--- YOUR INSTRUCTIONS ---
What you need to produce from the material below is an exact transcription of the lines from the one with "if you used" through the one with "## Disclaimer", both included, and no other line.

--- INPUT DATA ---
※

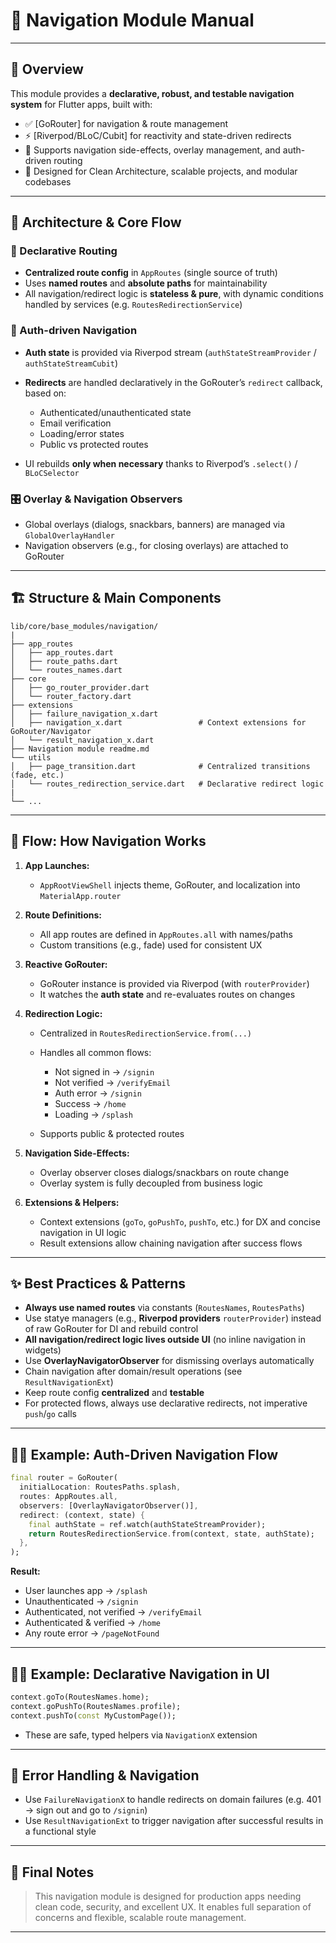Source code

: # 🧭 Navigation Module Manual

---

## 🔰 Overview

This module provides a **declarative, robust, and testable navigation system** for Flutter apps, built with:

* ✅ [GoRouter] for navigation & route management
* ⚡️ [Riverpod/BLoC/Cubit] for reactivity and state-driven redirects
* 🧩 Supports navigation side-effects, overlay management, and auth-driven routing
* 🦾 Designed for Clean Architecture, scalable projects, and modular codebases

---

## 🧠 Architecture & Core Flow

### 🔗 Declarative Routing

* **Centralized route config** in `AppRoutes` (single source of truth)
* Uses **named routes** and **absolute paths** for maintainability
* All navigation/redirect logic is **stateless & pure**, with dynamic conditions handled by services (e.g. `RoutesRedirectionService`)

### 🚦 Auth-driven Navigation

* **Auth state** is provided via Riverpod stream (`authStateStreamProvider` / `authStateStreamCubit`)
* **Redirects** are handled declaratively in the GoRouter’s `redirect` callback, based on:

  * Authenticated/unauthenticated state
  * Email verification
  * Loading/error states
  * Public vs protected routes
* UI rebuilds **only when necessary** thanks to Riverpod’s `.select()` / `BLoCSelector`

### 🎛 Overlay & Navigation Observers

* Global overlays (dialogs, snackbars, banners) are managed via `GlobalOverlayHandler`
* Navigation observers (e.g., for closing overlays) are attached to GoRouter

---

## 🏗 Structure & Main Components

```
lib/core/base_modules/navigation/
|
├── app_routes
│   ├── app_routes.dart
│   ├── route_paths.dart
│   └── routes_names.dart
├── core
│   ├── go_router_provider.dart
│   └── router_factory.dart
├── extensions
│   ├── failure_navigation_x.dart
│   ├── navigation_x.dart                 # Context extensions for GoRouter/Navigator
│   └── result_navigation_x.dart
├── Navigation module readme.md
└── utils
│   ├── page_transition.dart              # Centralized transitions (fade, etc.)
│   └── routes_redirection_service.dart   # Declarative redirect logic
|
└── ...
```

---

## 🚦 Flow: How Navigation Works

1. **App Launches:**

   * `AppRootViewShell` injects theme, GoRouter, and localization into `MaterialApp.router`

2. **Route Definitions:**

   * All app routes are defined in `AppRoutes.all` with names/paths
   * Custom transitions (e.g., fade) used for consistent UX

3. **Reactive GoRouter:**

   * GoRouter instance is provided via Riverpod (with `routerProvider`)
   * It watches the **auth state** and re-evaluates routes on changes

4. **Redirection Logic:**

   * Centralized in `RoutesRedirectionService.from(...)`
   * Handles all common flows:

     * Not signed in → `/signin`
     * Not verified → `/verifyEmail`
     * Auth error → `/signin`
     * Success → `/home`
     * Loading → `/splash`
   * Supports public & protected routes

5. **Navigation Side-Effects:**

   * Overlay observer closes dialogs/snackbars on route change
   * Overlay system is fully decoupled from business logic

6. **Extensions & Helpers:**

   * Context extensions (`goTo`, `goPushTo`, `pushTo`, etc.) for DX and concise navigation in UI logic
   * Result extensions allow chaining navigation after success flows

---

## ✨ Best Practices & Patterns

* **Always use named routes** via constants (`RoutesNames`, `RoutesPaths`)
* Use statye managers (e.g., **Riverpod providers** `routerProvider`) instead of raw GoRouter for DI and rebuild control
* **All navigation/redirect logic lives outside UI** (no inline navigation in widgets)
* Use **OverlayNavigatorObserver** for dismissing overlays automatically
* Chain navigation after domain/result operations (see `ResultNavigationExt`)
* Keep route config **centralized** and **testable**
* For protected flows, always use declarative redirects, not imperative `push`/`go` calls

---

## 🧑‍💻 Example: Auth-Driven Navigation Flow

```dart
final router = GoRouter(
  initialLocation: RoutesPaths.splash,
  routes: AppRoutes.all,
  observers: [OverlayNavigatorObserver()],
  redirect: (context, state) {
    final authState = ref.watch(authStateStreamProvider);
    return RoutesRedirectionService.from(context, state, authState);
  },
);
```

**Result:**

* User launches app → `/splash`
* Unauthenticated → `/signin`
* Authenticated, not verified → `/verifyEmail`
* Authenticated & verified → `/home`
* Any route error → `/pageNotFound`

---

## 🧑‍🔧 Example: Declarative Navigation in UI

```dart
context.goTo(RoutesNames.home);
context.goPushTo(RoutesNames.profile);
context.pushTo(const MyCustomPage());
```

* These are safe, typed helpers via `NavigationX` extension

---

## 📝 Error Handling & Navigation

* Use `FailureNavigationX` to handle redirects on domain failures (e.g. 401 → sign out and go to `/signin`)
* Use `ResultNavigationExt` to trigger navigation after successful results in a functional style

---


## 🏁 Final Notes

> This navigation module is designed for production apps needing clean code, security, and excellent UX.
> It enables full separation of concerns and flexible, scalable route management.

---

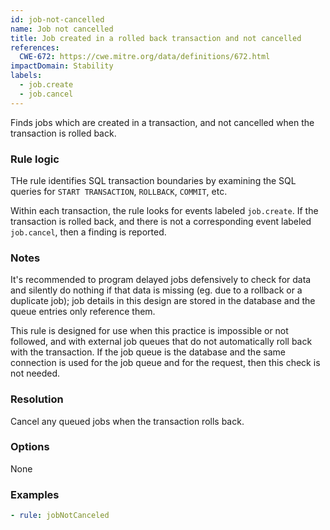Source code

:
 ```yaml
---
id: job-not-cancelled
name: Job not cancelled
title: Job created in a rolled back transaction and not cancelled
references:
  CWE-672: https://cwe.mitre.org/data/definitions/672.html
impactDomain: Stability
labels:
  - job.create
  - job.cancel
---
```


Finds jobs which are created in a transaction, and not cancelled when the transaction is rolled
back.

### Rule logic

THe rule identifies SQL transaction boundaries by examining the SQL queries for `START TRANSACTION`,
`ROLLBACK`, `COMMIT`, etc.

Within each transaction, the rule looks for events labeled `job.create`. If the transaction is
rolled back, and there is not a corresponding event labeled `job.cancel`, then a finding is
reported.

### Notes

It's recommended to program delayed jobs defensively to check for data and silently do nothing if
that data is missing (eg. due to a rollback or a duplicate job); job details in this design are
stored in the database and the queue entries only reference them.

This rule is designed for use when this practice is impossible or not followed, and with external
job queues that do not automatically roll back with the transaction. If the job queue is the
database and the same connection is used for the job queue and for the request, then this check is
not needed.

### Resolution

Cancel any queued jobs when the transaction rolls back.

### Options

None

### Examples

```yaml
- rule: jobNotCanceled
```
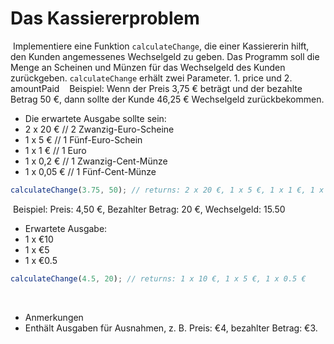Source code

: # Das Kassiererproblem

​
Implementiere eine Funktion `calculateChange`, die einer Kassiererin hilft, den Kunden angemessenes Wechselgeld zu geben. Das Programm soll die Menge an Scheinen und Münzen für das Wechselgeld des Kunden zurückgeben. `calculateChange` erhält zwei Parameter. 1. price und 2. amountPaid
​
​
​
Beispiel: Wenn der Preis 3,75 € beträgt und der bezahlte Betrag 50 €, dann sollte der Kunde 46,25 € Wechselgeld zurückbekommen.

- Die erwartete Ausgabe sollte sein:
- 2 x 20 € // 2 Zwanzig-Euro-Scheine
- 1 x 5 € // 1 Fünf-Euro-Schein
- 1 x 1 € // 1 Euro
- 1 x 0,2 € // 1 Zwanzig-Cent-Münze
- 1 x 0,05 € // 1 Fünf-Cent-Münze
  ​

```js
calculateChange(3.75, 50); // returns: 2 x 20 €, 1 x 5 €, 1 x 1 €, 1 x 0,2 €, 1 x 0,05 €
```

​
Beispiel: Preis: 4,50 €, Bezahlter Betrag: 20 €, Wechselgeld: 15.50

- Erwartete Ausgabe:
- 1 x €10
- 1 x €5
- 1 x €0.5
  ​

```js
calculateChange(4.5, 20); // returns: 1 x 10 €, 1 x 5 €, 1 x 0.5 €
```

​

- Anmerkungen
- Enthält Ausgaben für Ausnahmen, z. B. Preis: €4, bezahlter Betrag: €3.
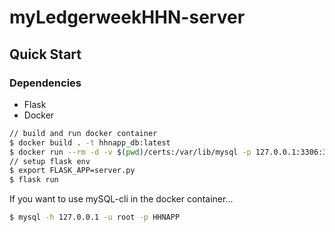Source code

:# myLedgerweekHHN-server

## Quick Start
### Dependencies
- Flask
- Docker

```sh
// build and run docker container
$ docker build . -t hhnapp_db:latest
$ docker run --rm -d -v $(pwd)/certs:/var/lib/mysql -p 127.0.0.1:3306:3306 hhnapp_db
// setup flask env
$ export FLASK_APP=server.py
$ flask run
```

If you want to use mySQL-cli in the docker container...
```sh
$ mysql -h 127.0.0.1 -u root -p HHNAPP
```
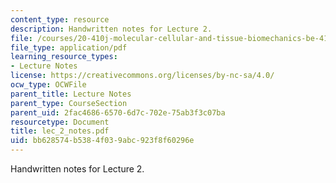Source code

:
 ```yaml
---
content_type: resource
description: Handwritten notes for Lecture 2.
file: /courses/20-410j-molecular-cellular-and-tissue-biomechanics-be-410j-spring-2003/bb628574b5384f039abc923f8f60296e_lec_2_notes.pdf
file_type: application/pdf
learning_resource_types:
- Lecture Notes
license: https://creativecommons.org/licenses/by-nc-sa/4.0/
ocw_type: OCWFile
parent_title: Lecture Notes
parent_type: CourseSection
parent_uid: 2fac4686-6570-6d7c-702e-75ab3f3c07ba
resourcetype: Document
title: lec_2_notes.pdf
uid: bb628574-b538-4f03-9abc-923f8f60296e
---
```

Handwritten notes for Lecture 2.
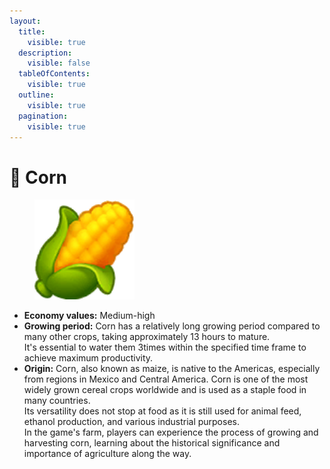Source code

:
 ```yaml
---
layout:
  title:
    visible: true
  description:
    visible: false
  tableOfContents:
    visible: true
  outline:
    visible: true
  pagination:
    visible: true
---
```


# 🌽 Corn

<figure><img src="../.gitbook/assets/corn 4@2x.png" alt=""><figcaption></figcaption></figure>

* **Economy values:** Medium-high
* **Growing period:** Corn has a relatively long growing period compared to many other crops, taking approximately 13 hours to mature. \
  It's essential to water them 3times within the specified time frame to achieve maximum productivity.
* **Origin:** Corn, also known as maize, is native to the Americas, especially from regions in Mexico and Central America. Corn is one of the most widely grown cereal crops worldwide and is used as a staple food in many countries. \
  Its versatility does not stop at food as it is still used for animal feed, ethanol production, and various industrial purposes. \
  In the game's farm, players can experience the process of growing and harvesting corn, learning about the historical significance and importance of agriculture along the way.

<div>

<figure><img src="../.gitbook/assets/4-1.png" alt="" width="175"><figcaption></figcaption></figure>

 

<figure><img src="../.gitbook/assets/tree-mid-4.png" alt=""><figcaption></figcaption></figure>

 

<figure><img src="../.gitbook/assets/tree-4.png" alt=""><figcaption></figcaption></figure>

</div>
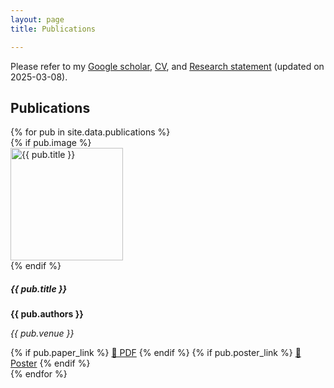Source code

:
 ```yaml
---
layout: page
title: Publications

---
```


Please refer to my [Google scholar](https://scholar.google.com/citations?user=S1A3nbIAAAAJ&hl=en&oi=ao), [CV](https://github.com/LimHyungTae/LimHyungTae.github.io/blob/master/cv_and_research_statement/cv.pdf), and [Research statement](https://github.com/LimHyungTae/LimHyungTae.github.io/blob/master/cv_and_research_statement/research_statement.pdf) (updated on 2025-03-08).

## Publications

<div class="container mt-4">
  <div class="row">
    {% for pub in site.data.publications %}
    <div class="col-12 mb-4">
      <div class="d-flex align-items-start gap-3">
        {% if pub.image %}
        <div style="flex: 0 0 180px;">
          <img src="{{ pub.image }}" class="img-fluid rounded shadow-sm" alt="{{ pub.title }}" style="width: 180px;">
        </div>
        {% endif %}
        <div class="flex-grow-1">
          <h5 class="mb-1"><strong>{{ pub.title }}</strong></h5>
          <p class="mb-1"><strong>{{ pub.authors }}</strong></p>
          <p class="mb-1"><em>{{ pub.venue }}</em></p>
          <div>
            {% if pub.paper_link %}
            <a href="{{ pub.paper_link }}" class="btn btn-outline-primary btn-sm me-2">📄 PDF</a>
            {% endif %}
            {% if pub.poster_link %}
            <a href="{{ pub.poster_link }}" class="btn btn-outline-secondary btn-sm me-2">📜 Poster</a>
            {% endif %}
          </div>
        </div>
      </div>
    </div>
    {% endfor %}
  </div>
</div>
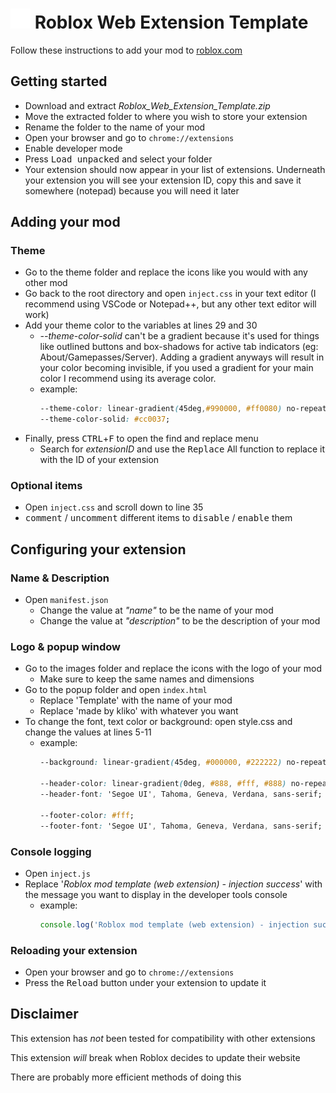 # <img src="images/icon-32.png"> Roblox Web Extension Template
Follow these instructions to add your mod to <a href="https://www.roblox.com">roblox.com</a>



## Getting started
- Download and extract <var>Roblox_Web_Extension_Template.zip</var>
- Move the extracted folder to where you wish to store your extension
- Rename the folder to the name of your mod
- Open your browser and go to `chrome://extensions`
- Enable developer mode
- Press <kbd>Load unpacked</kbd> and select your folder
- Your extension should now appear in your list of extensions. Underneath your extension you will see your extension ID, copy this and save it somewhere (notepad) because you will need it later



## Adding your mod

### Theme
- Go to the theme folder and replace the icons like you would with any other mod
- Go back to the root directory and open `inject.css` in your text editor (I recommend using VSCode or Notepad++, but any other text editor will work)
- Add your theme color to the variables at lines 29 and 30
    - <var>--theme-color-solid</var> can't be a gradient because it's used for things like outlined buttons and box-shadows for active tab indicators (eg: About/Gamepasses/Server).
    Adding a gradient anyways will result in your color becoming invisible,
    if you used a gradient for your main color I recommend using its average color.
    - example:
        ```css
        --theme-color: linear-gradient(45deg,#990000, #ff0080) no-repeat;
        --theme-color-solid: #cc0037;
        ```
- Finally, press <kbd>CTRL</kbd>+<kbd>F</kbd> to open the find and replace menu
    - Search for <var>extensionID</var> and use the <kbd>Replace</kbd> All function to replace it with the ID of your extension

### Optional items
- Open `inject.css` and scroll down to line 35
- <kbd>comment</kbd> / <kbd>uncomment</kbd> different items to <kbd>disable</kbd> / <kbd>enable</kbd>  them



## Configuring your extension

### Name & Description
- Open `manifest.json`
    - Change the value at <var>"name"</var> to be the name of your mod
    - Change the value at <var>"description"</var> to be the description of your mod

### Logo & popup window
- Go to the images folder and replace the icons with the logo of your mod
    - Make sure to keep the same names and dimensions
- Go to the popup folder and open `index.html`
    - Replace 'Template' with the name of your mod
    - Replace 'made by kliko' with whatever you want
- To change the font, text color or background: open style.css and change the values at lines 5-11
    - example:
        ```css
        --background: linear-gradient(45deg, #000000, #222222) no-repeat;

        --header-color: linear-gradient(0deg, #888, #fff, #888) no-repeat;
        --header-font: 'Segoe UI', Tahoma, Geneva, Verdana, sans-serif;

        --footer-color: #fff;
        --footer-font: 'Segoe UI', Tahoma, Geneva, Verdana, sans-serif;
        ```

### Console logging
- Open `inject.js`
- Replace '<var>Roblox mod template (web extension) - injection success</var>' with the message you want to display in the developer tools console
    - example:
        ```js
        console.log('Roblox mod template (web extension) - injection success');
        ```

### Reloading your extension
- Open your browser and go to `chrome://extensions`
- Press the <kbd>Reload</kbd> button under your extension to update it



## Disclaimer
This extension has *not* been tested for compatibility with other extensions

This extension *will* break when Roblox decides to update their website

There are probably more efficient methods of doing this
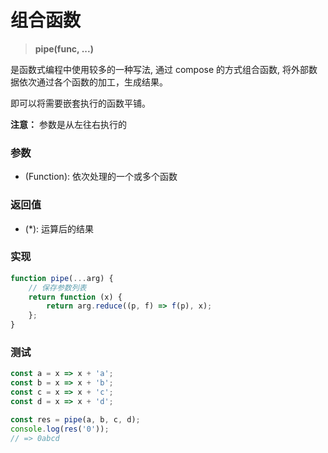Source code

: # 组合函数

> <b> pipe(func, ...) </b>

是函数式编程中使用较多的一种写法, 通过 compose 的方式组合函数, 将外部数据依次通过各个函数的加工，生成结果。

即可以将需要嵌套执行的函数平铺。

**注意：** 参数是从左往右执行的

### 参数

* (Function): 依次处理的一个或多个函数

### 返回值

* (*): 运算后的结果

### 实现

```js
function pipe(...arg) {
    // 保存参数列表
    return function (x) {
        return arg.reduce((p, f) => f(p), x);
    };
}
```

### 测试

```js
const a = x => x + 'a';
const b = x => x + 'b';
const c = x => x + 'c';
const d = x => x + 'd';

const res = pipe(a, b, c, d);
console.log(res('0'));
// => 0abcd
```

※

--- EXERCISE SOLUTION ---
    if you used a gradient for your main color I recommend using its average color.
    - example:
        ```css
        --theme-color: linear-gradient(45deg,#990000, #ff0080) no-repeat;
        --theme-color-solid: #cc0037;
        ```
- Finally, press <kbd>CTRL</kbd>+<kbd>F</kbd> to open the find and replace menu
    - Search for <var>extensionID</var> and use the <kbd>Replace</kbd> All function to replace it with the ID of your extension

### Optional items
- Open `inject.css` and scroll down to line 35
- <kbd>comment</kbd> / <kbd>uncomment</kbd> different items to <kbd>disable</kbd> / <kbd>enable</kbd>  them



## Configuring your extension

### Name & Description
- Open `manifest.json`
    - Change the value at <var>"name"</var> to be the name of your mod
    - Change the value at <var>"description"</var> to be the description of your mod

### Logo & popup window
- Go to the images folder and replace the icons with the logo of your mod
    - Make sure to keep the same names and dimensions
- Go to the popup folder and open `index.html`
    - Replace 'Template' with the name of your mod
    - Replace 'made by kliko' with whatever you want
- To change the font, text color or background: open style.css and change the values at lines 5-11
    - example:
        ```css
        --background: linear-gradient(45deg, #000000, #222222) no-repeat;

        --header-color: linear-gradient(0deg, #888, #fff, #888) no-repeat;
        --header-font: 'Segoe UI', Tahoma, Geneva, Verdana, sans-serif;

        --footer-color: #fff;
        --footer-font: 'Segoe UI', Tahoma, Geneva, Verdana, sans-serif;
        ```

### Console logging
- Open `inject.js`
- Replace '<var>Roblox mod template (web extension) - injection success</var>' with the message you want to display in the developer tools console
    - example:
        ```js
        console.log('Roblox mod template (web extension) - injection success');
        ```

### Reloading your extension
- Open your browser and go to `chrome://extensions`
- Press the <kbd>Reload</kbd> button under your extension to update it



## Disclaimer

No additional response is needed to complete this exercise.